-- Task statement --
From the first record through the last, copy each one exactly.
[Opening Task inputs section]
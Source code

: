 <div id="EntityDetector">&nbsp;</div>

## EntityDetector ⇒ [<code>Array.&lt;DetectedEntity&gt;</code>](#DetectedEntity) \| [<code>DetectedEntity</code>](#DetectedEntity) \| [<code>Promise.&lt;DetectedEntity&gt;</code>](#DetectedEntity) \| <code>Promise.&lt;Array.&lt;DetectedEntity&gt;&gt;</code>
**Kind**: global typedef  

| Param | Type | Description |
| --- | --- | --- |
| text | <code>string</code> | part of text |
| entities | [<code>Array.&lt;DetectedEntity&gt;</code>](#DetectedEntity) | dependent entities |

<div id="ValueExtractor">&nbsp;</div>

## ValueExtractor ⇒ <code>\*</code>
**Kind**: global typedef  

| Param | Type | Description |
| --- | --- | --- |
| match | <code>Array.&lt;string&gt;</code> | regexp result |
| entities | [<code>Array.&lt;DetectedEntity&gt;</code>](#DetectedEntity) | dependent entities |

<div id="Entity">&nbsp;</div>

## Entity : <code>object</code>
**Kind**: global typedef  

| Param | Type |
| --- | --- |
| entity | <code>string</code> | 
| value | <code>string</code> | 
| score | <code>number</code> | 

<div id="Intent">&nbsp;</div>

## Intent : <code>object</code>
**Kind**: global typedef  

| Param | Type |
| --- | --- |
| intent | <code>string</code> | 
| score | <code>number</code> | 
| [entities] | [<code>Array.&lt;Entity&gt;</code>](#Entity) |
[Closing Task inputs section]
-- Expected output --
Source code

: <div id="EntityDetector">&nbsp;</div>

## EntityDetector ⇒ [<code>Array.&lt;DetectedEntity&gt;</code>](#DetectedEntity) \| [<code>DetectedEntity</code>](#DetectedEntity) \| [<code>Promise.&lt;DetectedEntity&gt;</code>](#DetectedEntity) \| <code>Promise.&lt;Array.&lt;DetectedEntity&gt;&gt;</code>
**Kind**: global typedef  

| Param | Type | Description |
| --- | --- | --- |
| text | <code>string</code> | part of text |
| entities | [<code>Array.&lt;DetectedEntity&gt;</code>](#DetectedEntity) | dependent entities |

<div id="ValueExtractor">&nbsp;</div>

## ValueExtractor ⇒ <code>\*</code>
**Kind**: global typedef  

| Param | Type | Description |
| --- | --- | --- |
| match | <code>Array.&lt;string&gt;</code> | regexp result |
| entities | [<code>Array.&lt;DetectedEntity&gt;</code>](#DetectedEntity) | dependent entities |

<div id="Entity">&nbsp;</div>

## Entity : <code>object</code>
**Kind**: global typedef  

| Param | Type |
| --- | --- |
| entity | <code>string</code> | 
| value | <code>string</code> | 
| score | <code>number</code> | 

<div id="Intent">&nbsp;</div>

## Intent : <code>object</code>
**Kind**: global typedef  

| Param | Type |
| --- | --- |
| intent | <code>string</code> | 
| score | <code>number</code> | 
| [entities] | [<code>Array.&lt;Entity&gt;</code>](#Entity) |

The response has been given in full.